Nowadays the bureau regulates the seven base units that govern time, length, mass, electrical current, temperature, the intensity of light and the amount of a substance. Together, these units are the language of science, technology and commerce. Scientists are constantly refining these standards. In 2018, they approved new definitions for the kilogram (mass), ampere (current), kelvin (temperature) and mole (amount of substance). Now, with the exception of the mole, all of the standards are subservient to one: time. The meter, for example, is defined as the distance light travels in a vacuum during one-299,792,458th of a second. Likewise, the new definition of the kilogram rests on the second, in a manner too complicated to explain in fewer than several paragraphs.

“All the units now are not autonomous units, but they are all depending on the second,” said Noël C. Dimarcq, a physicist and the president of the BIPM’s consultative committee for time and frequency. That means that conceptually, if clumsily, you could express other units, such as weight or length, in seconds. “You go to the grocery and say, ‘I would like not one kilogram of potatoes, but an amount of seconds of potatoes,’” Dr. Dimarcq said. Yet now, for the first time in more than a half-century, scientists are in the throes of changing the definition of the second, because a new generation of clocks is capable of measuring it more precisely.
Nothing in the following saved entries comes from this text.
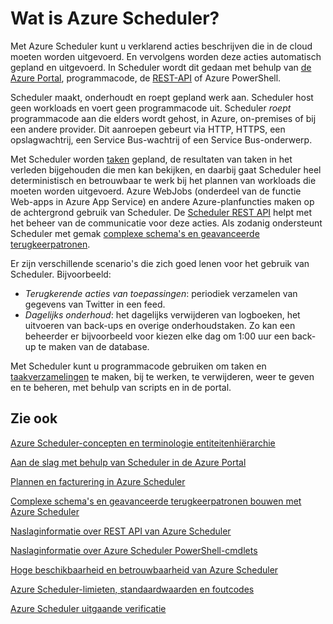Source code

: <properties
 pageTitle="Wat is Azure Scheduler? | Microsoft Azure"
 description="Met Azure Scheduler kunt u verklarend acties beschrijven die in de cloud moeten worden uitgevoerd. En vervolgens worden deze acties automatisch gepland en uitgevoerd."
 services="scheduler"
 documentationCenter=".NET"
 authors="krisragh"
 manager="dwrede"
 editor=""/>
<tags
 ms.service="scheduler"
 ms.workload="infrastructure-services"
 ms.tgt_pltfrm="na"
 ms.devlang="dotnet"
 ms.topic="hero-article"
 ms.date="03/09/2016"
 ms.author="krisragh"/>

# Wat is Azure Scheduler?

Met Azure Scheduler kunt u verklarend acties beschrijven die in de cloud moeten worden uitgevoerd. En vervolgens worden deze acties automatisch gepland en uitgevoerd.  In Scheduler wordt dit gedaan met behulp van [de Azure Portal](scheduler-get-started-portal.md), programmacode, de [REST-API](https://msdn.microsoft.com/library/mt629143.aspx) of Azure PowerShell.

Scheduler maakt, onderhoudt en roept gepland werk aan.  Scheduler host geen workloads en voert geen programmacode uit. Scheduler _roept_ programmacode aan die elders wordt gehost, in Azure, on-premises of bij een andere provider. Dit aanroepen gebeurt via HTTP, HTTPS, een opslagwachtrij, een Service Bus-wachtrij of een Service Bus-onderwerp.

Met Scheduler worden [taken](scheduler-concepts-terms.md) gepland, de resultaten van taken in het verleden bijgehouden die men kan bekijken, en daarbij gaat Scheduler heel deterministisch en betrouwbaar te werk bij het plannen van workloads die moeten worden uitgevoerd. Azure WebJobs (onderdeel van de functie Web-apps in Azure App Service) en andere Azure-planfuncties maken op de achtergrond gebruik van Scheduler. De [Scheduler REST API](https://msdn.microsoft.com/library/mt629143.aspx) helpt met het beheer van de communicatie voor deze acties. Als zodanig ondersteunt Scheduler met gemak [complexe schema's en geavanceerde terugkeerpatronen](scheduler-advanced-complexity.md).

Er zijn verschillende scenario's die zich goed lenen voor het gebruik van Scheduler. Bijvoorbeeld:

+ _Terugkerende acties van toepassingen_: periodiek verzamelen van gegevens van Twitter in een feed.
+ _Dagelijks onderhoud_: het dagelijks verwijderen van logboeken, het uitvoeren van back-ups en overige onderhoudstaken. Zo kan een beheerder er bijvoorbeeld voor kiezen elke dag om 1:00 uur een back-up te maken van de database.

Met Scheduler kunt u programmacode gebruiken om taken en [taakverzamelingen](scheduler-concepts-terms.md) te maken, bij te werken, te verwijderen, weer te geven en te beheren, met behulp van scripts en in de portal.

## Zie ook

 [Azure Scheduler-concepten en terminologie entiteitenhiërarchie](scheduler-concepts-terms.md)

 [Aan de slag met behulp van Scheduler in de Azure Portal](scheduler-get-started-portal.md)

 [Plannen en facturering in Azure Scheduler](scheduler-plans-billing.md)

 [Complexe schema's en geavanceerde terugkeerpatronen bouwen met Azure Scheduler](scheduler-advanced-complexity.md)

 [Naslaginformatie over REST API van Azure Scheduler](https://msdn.microsoft.com/library/mt629143)

 [Naslaginformatie over Azure Scheduler PowerShell-cmdlets](scheduler-powershell-reference.md)

 [Hoge beschikbaarheid en betrouwbaarheid van Azure Scheduler](scheduler-high-availability-reliability.md)

 [Azure Scheduler-limieten, standaardwaarden en foutcodes](scheduler-limits-defaults-errors.md)

 [Azure Scheduler uitgaande verificatie](scheduler-outbound-authentication.md)



<!--HONumber=Jun16_HO2-->


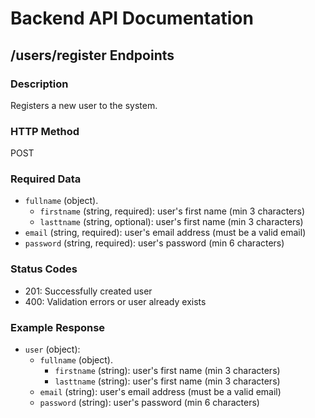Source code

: 
# Backend API Documentation

##  /users/register Endpoints

### Description
Registers a new user to the system.

### HTTP Method
POST

### Required Data

 - `fullname` (object).
    - `firstname` (string, required): user's first name (min 3 characters)
    - `lasttname` (string, optional): user's first name (min 3 characters)
  - `email` (string, required): user's email address (must be a valid email)
  - `password` (string, required): user's password (min 6 characters)

### Status Codes
- 201: Successfully created user  
- 400: Validation errors or user already exists

### Example Response 

- `user` (object):
  - `fullname` (object).
    - `firstname` (string): user's first name (min 3 characters)
    - `lasttname` (string): user's first name (min 3 characters)
  - `email` (string): user's email address (must be a valid email)
  - `password` (string): user's password (min 6 characters)
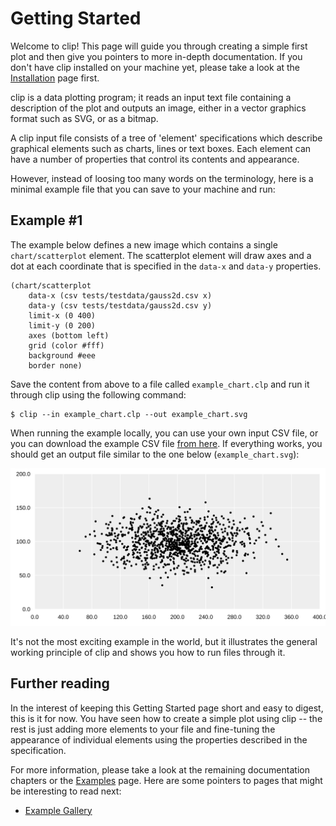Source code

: Getting Started
===============

Welcome to clip! This page will guide you through creating a simple first plot
and then give you pointers to more in-depth documentation. If you don't have
clip installed on your machine yet, please take a look at the [Installation](/documentation/installation)
page first.


clip is a data plotting program; it reads an input text file containing a
description of the plot and outputs an image, either in a vector graphics format
such as SVG, or as a bitmap.

A clip input file consists of a tree of 'element' specifications which describe
graphical elements such as charts, lines or text boxes. Each element can have a
number of properties that control its contents and appearance.

However, instead of loosing too many words on the terminology, here is a minimal
example file that you can save to your machine and run:

Example #1
----------

The example below defines a new image which contains a single `chart/scatterplot`
element. The scatterplot element will draw axes and a dot at each coordinate
that is specified in the `data-x` and `data-y` properties. 

    (chart/scatterplot
        data-x (csv tests/testdata/gauss2d.csv x)
        data-y (csv tests/testdata/gauss2d.csv y)
        limit-x (0 400)
        limit-y (0 200)
        axes (bottom left)
        grid (color #fff)
        background #eee
        border none)

Save the content from above to a file called `example_chart.clp` and run it
through clip using the following command:

    $ clip --in example_chart.clp --out example_chart.svg

When running the example locally, you can use your own input CSV file, or you
can download the example CSV file [from here](https://github.com/asmuth/clip/tree/master/tests/testdata/gauss2d.csv).
If everything works, you should get an output file similar to the one below
(`example_chart.svg`):

[![A simple scatterplot](/examples/charts-basic/scatterplot.svg)](https://clip.org/examples/charts-basic/scatterplot)

It's not the most exciting example in the world, but it illustrates the general
working principle of clip and shows you how to run files through it.


Further reading
---------------

In the interest of keeping this Getting Started page short and easy to digest,
this is it for now. You have seen how to create a simple plot using clip -- the rest
is just adding more elements to your file and fine-tuning the appearance of
individual elements using the properties described in the specification.

For more information, please take a look at the remaining documentation chapters
or the [Examples](/examples) page. Here are some pointers to pages that might
be interesting to read next:

  - [Example Gallery](/examples)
In June, metrologists with the BIPM will have a final list of criteria that must be met to set the new definition. Dr. Dimarcq said he expected that most would be fulfilled by 2026, and that formal approval would happen by 2030. It must be done carefully. The architecture of global measurement depends on the second, so when the unit’s definition changes, its duration must not.

“It’s like a once-in-every-50-year thing,” said Elizabeth A. Donley, chief of the time and frequency division of the National Institute of Standards and Technology, or NIST, in Boulder, Colo. She is on the BIPM’s international consultative committee with Dr. Dimarcq. “And so it’s a big deal that we want to get right, and so there’s a lot of discussion. It’s exciting to work on, for sure.” Once, humans told time by looking at the heavens. But since 1967, metrologists have defined time instead by measuring what’s going on inside an atom — clocking, as it were, the eternal heartbeat of the universe.

But time still has its roots and even its nomenclature in astronomical time keeping. Originally, it was based on the path of Earth in its daily spin, day to night and back again. Eventually, ancient Egyptian astronomers who used the duodecimal counting system, based on 12, divided the day and night into 12 hours each, giving us 24 hours in the day.

Those hours varied in length, depending on where Earth was in its orbit around the sun. A little more than 2,000 years ago, Greek astronomers, who needed fixed hours to calculate things like the movements of the moon, developed the revolutionary idea that a single day ought to be divided into 24 hours of the same length.